WORK TO BE COMPLETED |
Only the lines containing "proximity" belong in the answer; find them in the material below.

····················

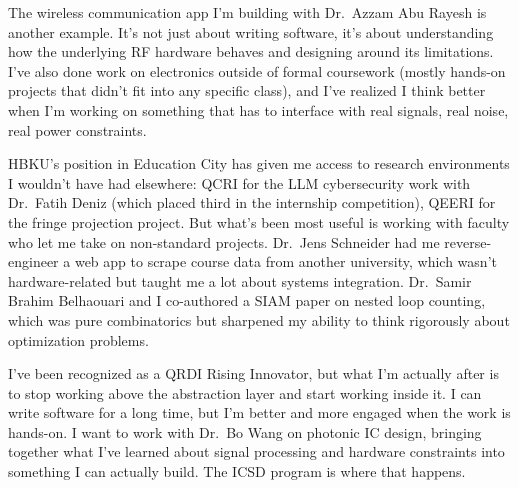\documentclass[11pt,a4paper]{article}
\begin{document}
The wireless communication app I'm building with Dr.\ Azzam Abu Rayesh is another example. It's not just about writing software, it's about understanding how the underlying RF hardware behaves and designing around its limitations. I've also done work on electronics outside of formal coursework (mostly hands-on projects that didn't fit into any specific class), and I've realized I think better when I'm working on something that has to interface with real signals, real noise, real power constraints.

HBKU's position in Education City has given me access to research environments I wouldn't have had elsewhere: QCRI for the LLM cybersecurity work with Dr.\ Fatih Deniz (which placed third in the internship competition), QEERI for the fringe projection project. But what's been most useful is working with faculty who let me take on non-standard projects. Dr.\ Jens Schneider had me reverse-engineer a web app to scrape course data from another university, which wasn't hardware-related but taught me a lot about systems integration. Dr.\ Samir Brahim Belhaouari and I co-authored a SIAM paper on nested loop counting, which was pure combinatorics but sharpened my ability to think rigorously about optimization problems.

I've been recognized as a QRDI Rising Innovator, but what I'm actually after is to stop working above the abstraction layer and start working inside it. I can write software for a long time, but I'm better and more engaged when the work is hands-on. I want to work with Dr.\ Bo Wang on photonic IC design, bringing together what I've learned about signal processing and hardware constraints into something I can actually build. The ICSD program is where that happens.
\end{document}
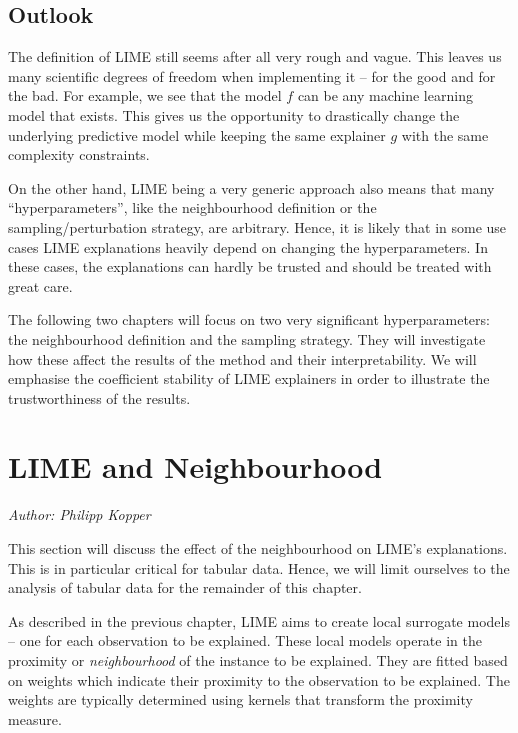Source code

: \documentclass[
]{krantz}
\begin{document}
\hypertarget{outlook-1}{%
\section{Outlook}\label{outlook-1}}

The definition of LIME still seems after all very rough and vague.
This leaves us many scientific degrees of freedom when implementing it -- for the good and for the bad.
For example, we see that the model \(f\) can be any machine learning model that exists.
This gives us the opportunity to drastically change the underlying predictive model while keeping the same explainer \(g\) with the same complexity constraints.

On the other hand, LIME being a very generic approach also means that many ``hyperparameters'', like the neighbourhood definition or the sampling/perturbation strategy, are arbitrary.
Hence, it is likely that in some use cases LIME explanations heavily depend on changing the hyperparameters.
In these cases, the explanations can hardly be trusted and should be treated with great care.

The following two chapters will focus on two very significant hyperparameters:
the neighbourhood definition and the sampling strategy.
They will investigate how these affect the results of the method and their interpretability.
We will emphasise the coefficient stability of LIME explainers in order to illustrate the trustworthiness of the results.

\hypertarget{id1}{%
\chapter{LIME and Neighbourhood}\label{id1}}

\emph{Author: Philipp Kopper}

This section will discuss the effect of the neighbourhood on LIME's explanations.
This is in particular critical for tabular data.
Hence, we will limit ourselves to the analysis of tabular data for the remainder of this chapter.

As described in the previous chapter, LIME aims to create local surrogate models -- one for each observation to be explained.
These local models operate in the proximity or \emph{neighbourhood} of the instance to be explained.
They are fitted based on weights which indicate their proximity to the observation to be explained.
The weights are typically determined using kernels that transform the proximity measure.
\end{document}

····················

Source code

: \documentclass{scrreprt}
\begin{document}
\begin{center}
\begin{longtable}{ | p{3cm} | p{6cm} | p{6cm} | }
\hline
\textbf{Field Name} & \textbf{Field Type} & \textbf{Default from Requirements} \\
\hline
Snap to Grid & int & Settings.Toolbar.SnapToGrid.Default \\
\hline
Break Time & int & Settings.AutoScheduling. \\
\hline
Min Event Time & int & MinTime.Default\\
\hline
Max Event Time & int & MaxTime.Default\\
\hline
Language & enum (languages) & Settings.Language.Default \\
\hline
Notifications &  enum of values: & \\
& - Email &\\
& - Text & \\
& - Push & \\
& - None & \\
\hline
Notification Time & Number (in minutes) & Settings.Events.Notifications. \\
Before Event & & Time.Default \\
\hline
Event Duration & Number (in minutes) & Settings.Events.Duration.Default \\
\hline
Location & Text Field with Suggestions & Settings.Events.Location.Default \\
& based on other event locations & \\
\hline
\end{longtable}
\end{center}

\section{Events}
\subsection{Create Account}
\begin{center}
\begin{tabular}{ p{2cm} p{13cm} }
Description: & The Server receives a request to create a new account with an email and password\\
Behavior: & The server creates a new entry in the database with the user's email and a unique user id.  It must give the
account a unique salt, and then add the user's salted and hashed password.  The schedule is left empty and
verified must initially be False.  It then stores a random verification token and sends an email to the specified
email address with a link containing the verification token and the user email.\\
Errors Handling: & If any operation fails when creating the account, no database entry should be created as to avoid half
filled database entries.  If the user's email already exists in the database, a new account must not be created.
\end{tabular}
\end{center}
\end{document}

····················

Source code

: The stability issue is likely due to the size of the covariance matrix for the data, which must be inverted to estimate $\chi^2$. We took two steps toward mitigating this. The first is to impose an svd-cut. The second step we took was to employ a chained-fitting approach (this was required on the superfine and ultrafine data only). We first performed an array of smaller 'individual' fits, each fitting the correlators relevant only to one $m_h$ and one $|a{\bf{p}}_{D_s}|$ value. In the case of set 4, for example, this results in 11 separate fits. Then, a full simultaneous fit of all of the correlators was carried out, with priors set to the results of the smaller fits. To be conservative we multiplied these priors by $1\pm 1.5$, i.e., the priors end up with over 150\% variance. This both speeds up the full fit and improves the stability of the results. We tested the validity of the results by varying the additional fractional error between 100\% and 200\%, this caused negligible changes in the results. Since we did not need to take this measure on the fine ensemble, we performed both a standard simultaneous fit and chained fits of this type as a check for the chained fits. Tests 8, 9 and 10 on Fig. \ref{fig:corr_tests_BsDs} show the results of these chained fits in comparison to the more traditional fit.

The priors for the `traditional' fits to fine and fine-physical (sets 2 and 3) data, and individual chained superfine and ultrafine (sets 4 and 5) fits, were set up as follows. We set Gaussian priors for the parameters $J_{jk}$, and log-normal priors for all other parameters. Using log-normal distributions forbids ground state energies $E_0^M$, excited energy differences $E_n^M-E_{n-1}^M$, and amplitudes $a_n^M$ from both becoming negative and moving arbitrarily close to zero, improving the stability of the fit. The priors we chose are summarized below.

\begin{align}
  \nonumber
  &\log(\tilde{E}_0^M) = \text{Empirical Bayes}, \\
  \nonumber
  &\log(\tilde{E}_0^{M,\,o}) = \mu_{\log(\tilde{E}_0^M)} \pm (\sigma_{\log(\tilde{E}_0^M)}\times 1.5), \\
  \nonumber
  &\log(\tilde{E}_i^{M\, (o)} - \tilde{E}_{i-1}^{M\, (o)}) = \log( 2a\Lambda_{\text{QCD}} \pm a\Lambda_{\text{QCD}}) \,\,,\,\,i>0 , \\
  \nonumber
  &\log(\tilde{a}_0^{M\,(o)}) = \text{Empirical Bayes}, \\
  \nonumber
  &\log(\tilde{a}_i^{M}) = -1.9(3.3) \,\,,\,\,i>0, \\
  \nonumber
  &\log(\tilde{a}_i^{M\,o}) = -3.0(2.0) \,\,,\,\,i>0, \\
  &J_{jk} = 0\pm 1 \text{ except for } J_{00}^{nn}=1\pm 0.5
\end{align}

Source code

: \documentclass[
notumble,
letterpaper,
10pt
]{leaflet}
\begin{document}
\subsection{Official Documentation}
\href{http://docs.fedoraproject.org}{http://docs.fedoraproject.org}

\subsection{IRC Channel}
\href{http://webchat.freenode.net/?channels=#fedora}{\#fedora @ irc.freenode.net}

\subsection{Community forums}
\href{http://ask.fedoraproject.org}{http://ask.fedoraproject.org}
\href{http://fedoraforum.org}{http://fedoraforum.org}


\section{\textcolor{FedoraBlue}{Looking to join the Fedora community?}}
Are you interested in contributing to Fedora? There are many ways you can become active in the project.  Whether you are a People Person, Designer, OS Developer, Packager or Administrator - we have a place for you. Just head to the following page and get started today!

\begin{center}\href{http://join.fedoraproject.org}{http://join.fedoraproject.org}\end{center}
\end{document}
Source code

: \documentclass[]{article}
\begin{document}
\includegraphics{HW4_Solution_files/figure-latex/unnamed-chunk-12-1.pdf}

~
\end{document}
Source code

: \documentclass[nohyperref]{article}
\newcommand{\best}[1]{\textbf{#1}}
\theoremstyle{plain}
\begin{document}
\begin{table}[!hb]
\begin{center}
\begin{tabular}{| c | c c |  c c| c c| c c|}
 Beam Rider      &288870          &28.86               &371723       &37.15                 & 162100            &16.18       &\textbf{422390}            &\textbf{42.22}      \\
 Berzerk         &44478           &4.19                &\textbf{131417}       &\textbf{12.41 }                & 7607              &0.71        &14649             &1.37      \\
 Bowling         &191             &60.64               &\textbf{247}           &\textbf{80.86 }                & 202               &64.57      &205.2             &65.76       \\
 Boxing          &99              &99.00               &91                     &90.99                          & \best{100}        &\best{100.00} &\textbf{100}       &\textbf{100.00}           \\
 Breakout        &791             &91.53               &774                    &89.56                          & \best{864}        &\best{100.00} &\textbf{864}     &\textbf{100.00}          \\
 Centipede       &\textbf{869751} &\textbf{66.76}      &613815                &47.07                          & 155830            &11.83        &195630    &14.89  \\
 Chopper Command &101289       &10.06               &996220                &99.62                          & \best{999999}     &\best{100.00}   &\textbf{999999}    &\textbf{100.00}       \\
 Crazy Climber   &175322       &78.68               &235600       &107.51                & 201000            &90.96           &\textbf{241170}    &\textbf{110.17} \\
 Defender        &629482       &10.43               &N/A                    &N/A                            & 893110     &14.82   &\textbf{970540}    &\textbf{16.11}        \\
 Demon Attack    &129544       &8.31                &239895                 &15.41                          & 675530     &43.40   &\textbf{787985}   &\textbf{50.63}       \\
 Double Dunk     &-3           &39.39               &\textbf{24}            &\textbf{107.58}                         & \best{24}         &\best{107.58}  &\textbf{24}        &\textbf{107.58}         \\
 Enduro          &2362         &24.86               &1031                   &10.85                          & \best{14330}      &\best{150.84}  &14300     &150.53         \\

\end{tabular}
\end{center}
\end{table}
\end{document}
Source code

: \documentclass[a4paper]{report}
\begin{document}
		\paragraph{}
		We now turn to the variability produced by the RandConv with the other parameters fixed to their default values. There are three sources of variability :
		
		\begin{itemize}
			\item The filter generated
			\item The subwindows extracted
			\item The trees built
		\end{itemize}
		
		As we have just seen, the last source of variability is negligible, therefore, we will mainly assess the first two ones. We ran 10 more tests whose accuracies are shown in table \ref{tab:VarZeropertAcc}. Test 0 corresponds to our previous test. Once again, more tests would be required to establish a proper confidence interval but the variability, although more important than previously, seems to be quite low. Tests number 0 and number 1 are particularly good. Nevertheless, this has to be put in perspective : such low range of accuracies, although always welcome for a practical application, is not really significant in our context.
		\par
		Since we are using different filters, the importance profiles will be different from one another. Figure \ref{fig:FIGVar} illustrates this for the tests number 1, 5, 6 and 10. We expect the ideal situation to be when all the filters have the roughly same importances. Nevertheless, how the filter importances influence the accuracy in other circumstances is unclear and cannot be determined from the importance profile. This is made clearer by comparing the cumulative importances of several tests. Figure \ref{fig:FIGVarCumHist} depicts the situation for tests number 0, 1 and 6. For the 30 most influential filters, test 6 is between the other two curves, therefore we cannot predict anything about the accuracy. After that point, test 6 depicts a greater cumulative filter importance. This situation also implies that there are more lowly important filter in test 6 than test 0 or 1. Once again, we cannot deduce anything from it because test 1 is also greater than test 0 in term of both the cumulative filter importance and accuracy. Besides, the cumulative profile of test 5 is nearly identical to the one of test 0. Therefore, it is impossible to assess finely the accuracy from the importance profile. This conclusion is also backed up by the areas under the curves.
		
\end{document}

····················

OUTPUT |
These local models operate in the proximity or \emph{neighbourhood} of the instance to be explained.
They are fitted based on weights which indicate their proximity to the observation to be explained.
The weights are typically determined using kernels that transform the proximity measure.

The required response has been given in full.